With a total area of 1,200 square metres ( and just four levels, the building preserves the continuity of the urban block and consolidates a street frontage that responds to the identity of the surrounding neighbourhood.
The corner condition becomes a strategic element of the design. At ground level, a setback opens the corner to the city, creating a publicly accessible space that extends the sidewalk. Above, voids, double-height spaces and exposed reinforced-concrete trays introduce a sense of lightness, while improving views and natural ventilation.
Each dwelling functions as an “elevated house”, organised across split levels that maximise cross-ventilation, natural light and private outdoor extensions. North-facing terraces, equipped with individual barbecues and open views over the town, reinforce a form of urban living that embraces deeply rooted local rituals, such as gathering around an asado or the everyday occupation of outdoor space.
The exposed reinforced-concrete structural system, defined by slabs and cantilevers that form floating trays, lends the building solidity, permanence and an expressive character that departs from constructional neutrality. Here, concrete acts both as structure and language, recalling the Latin American modern tradition in which structure is also form and expression.
In dialogue with this robust framework, floor-to-ceiling anodised aluminium glazing with double glazing ensures visual continuity, environmental comfort and energy efficiency.

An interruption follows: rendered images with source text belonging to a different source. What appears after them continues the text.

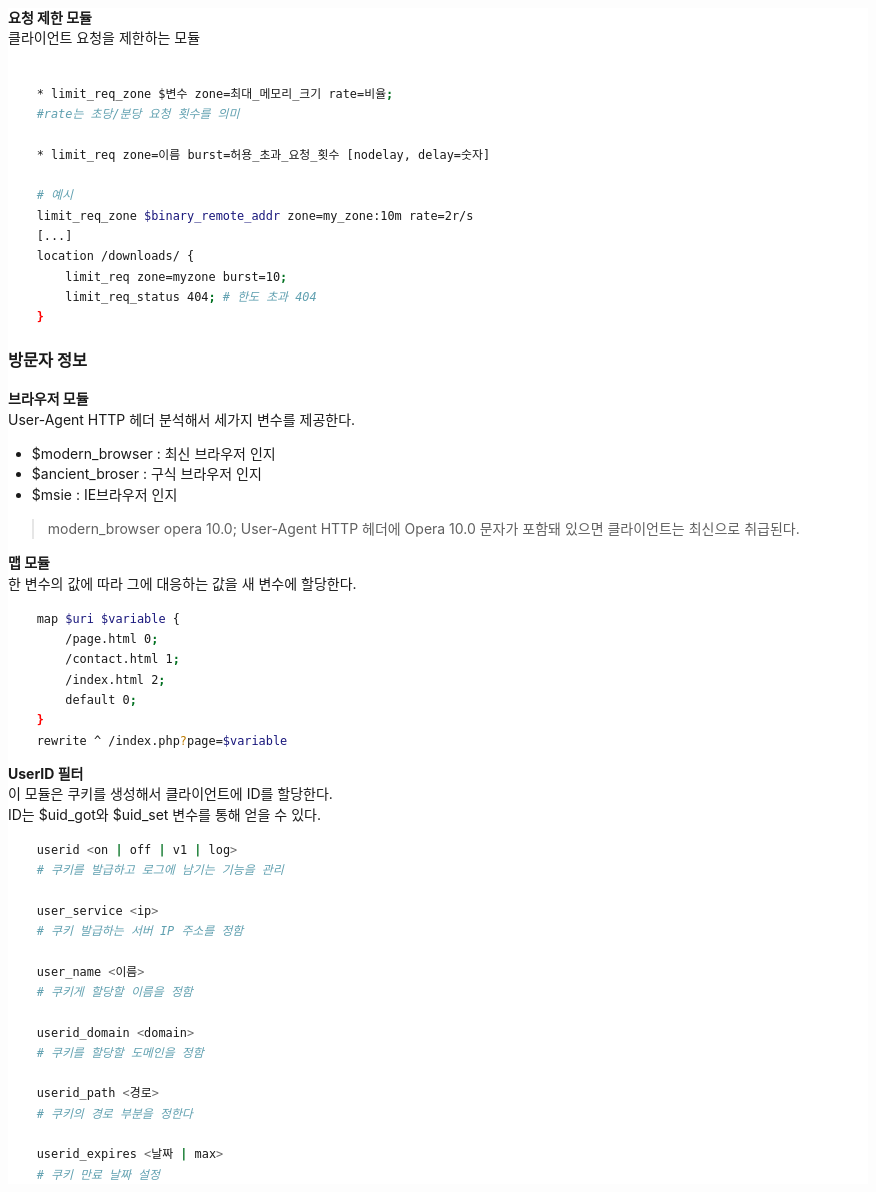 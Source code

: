 **요청 제한 모듈**  
클라이언트 요청을 제한하는 모듈
```bash

    * limit_req_zone $변수 zone=최대_메모리_크기 rate=비율;
    #rate는 초당/분당 요청 횟수를 의미
    
    * limit_req zone=이름 burst=허용_초과_요청_횟수 [nodelay, delay=숫자] 

    # 예시
    limit_req_zone $binary_remote_addr zone=my_zone:10m rate=2r/s
    [...]
    location /downloads/ {
        limit_req zone=myzone burst=10;
        limit_req_status 404; # 한도 초과 404
    }

```

### 방문자 정보

**브라우저 모듈**  
User-Agent HTTP 헤더 분석해서 세가지 변수를 제공한다.  
- $modern_browser : 최신 브라우저 인지
- $ancient_broser : 구식 브라우저 인지
- $msie : IE브라우저 인지
>  modern_browser opera 10.0;
User-Agent HTTP 헤더에 Opera 10.0 문자가 포함돼 있으면 클라이언트는 최신으로 취급된다.

**맵 모듈**  
한 변수의 값에 따라 그에 대응하는 값을 새 변수에 할당한다.
```bash
    map $uri $variable {
        /page.html 0;
        /contact.html 1;
        /index.html 2;
        default 0;
    }
    rewrite ^ /index.php?page=$variable
```

**UserID 필터**  
이 모듈은 쿠키를 생성해서 클라이언트에 ID를 할당한다.  
ID는 $uid_got와 $uid_set 변수를 통해 얻을 수 있다.
```bash
    userid <on | off | v1 | log>
    # 쿠키를 발급하고 로그에 남기는 기능을 관리

    user_service <ip>
    # 쿠키 발급하는 서버 IP 주소를 정함

    user_name <이름>
    # 쿠키게 할당할 이름을 정함

    userid_domain <domain>
    # 쿠키를 할당할 도메인을 정함

    userid_path <경로>
    # 쿠키의 경로 부분을 정한다

    userid_expires <날짜 | max>
    # 쿠키 만료 날짜 설정
```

Sustainability is conceived as an intrinsic design criterion rather than an add-on. From favourable orientations, cross-ventilation and planted terraces to rainwater harvesting and reuse systems, renewable energy for common areas and a low-water-demand landscape strategy, each decision aims to reduce environmental impact and extend the building’s lifespan. The use of durable, low-maintenance materials further contributes to reduced operating costs and a longer life cycle.

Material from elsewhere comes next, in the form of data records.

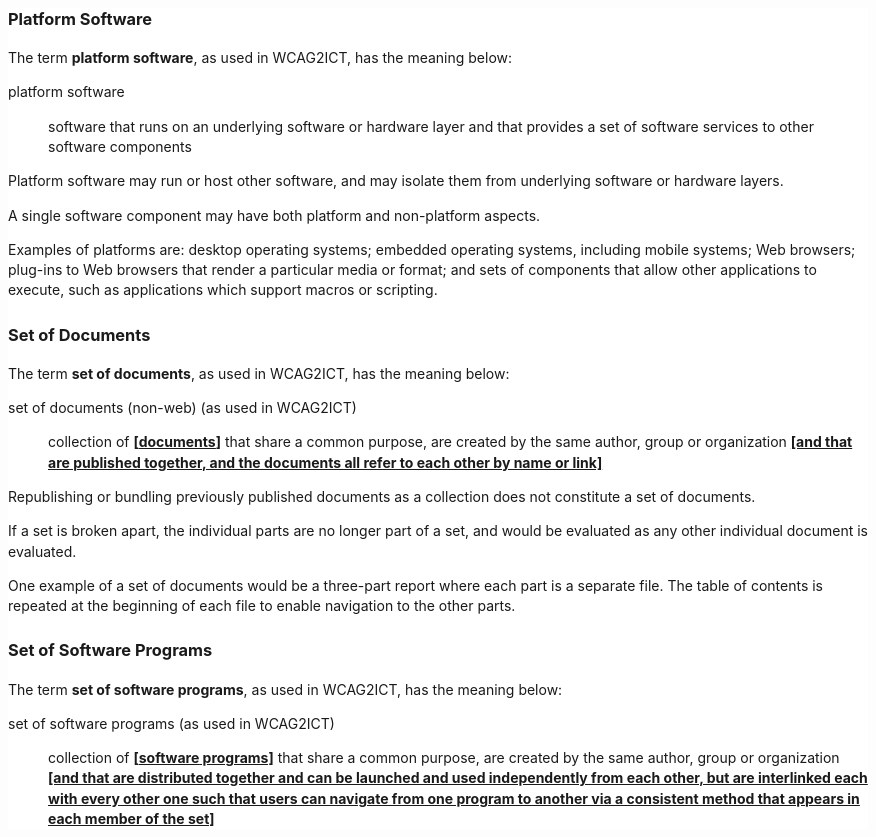 ### Platform Software
The term **platform software**, as used in WCAG2ICT, has the meaning below:
<DL><DT>platform software</DT><DD>
  
software that runs on an underlying software or hardware layer and that provides a set of software services to other software components</DD>
<div class="note">
  
Platform software may run or host other software, and may isolate them from underlying software or hardware layers. </div>
<div class="note">
  
A single software component may have both platform and non-platform aspects.</div>
<div class="example">
  
Examples of platforms are: desktop operating systems; embedded operating systems, including mobile systems; Web browsers; plug-ins to Web browsers that render a particular media or format; and sets of components that allow other applications to execute, such as applications which support macros or scripting.</div></DL>

### Set of Documents

The term **set of documents**, as used in WCAG2ICT, has the meaning below:

<DL><DT>set of documents (non-web) (as used in WCAG2ICT)</DT><DD>

collection of **<INS>[[documents](#document)]</INS>** that share a common purpose, are created by the same author, group or organization **<INS>[and that are published together, and the documents all refer to each other by name or link]</INS>**
</DD></DL>
<div class="note">

Republishing or bundling previously published documents as a collection does not constitute a set of documents.</div>
<div class="note">

If a set is broken apart, the individual parts are no longer part of a set, and would be evaluated as any other individual document is evaluated.</div>

<div class="example">

One example of a set of documents would be a three-part report where each part is a separate file. The table of contents is repeated at the beginning of each file to enable navigation to the other parts.</div>

### Set of Software Programs

The term **set of software programs**, as used in WCAG2ICT, has the meaning below:

<DL><DT>set of software programs (as used in WCAG2ICT)</DT><DD>

collection of **<INS>[[software](#software) programs]</INS>** that share a common purpose, are created by the same author, group or organization **<INS>[and that are distributed together and can be launched and used independently from each other, but are interlinked each with every other one such that users can navigate from one program to another via a consistent method that appears in each member of the set]</INS>**
</DD></DL>
<div class="note">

The rooftop terrace, equipped with pergolas, fire pits, water supply and cooking facilities, is conceived as a shared social space that extends communal life beyond the private units.
Overall, SUP Las Heras goes beyond solving a residential brief. It offers a critical reflection on how to inhabit the city at a human scale, proposing a model in which structure, sustainability and community are inseparable dimensions. In a context such as Carlos Casares, where tensions between tradition and urban growth are increasingly evident, the building stands as both precedent and experiment—an architecture capable of imagining new ways of living without relinquishing local identity.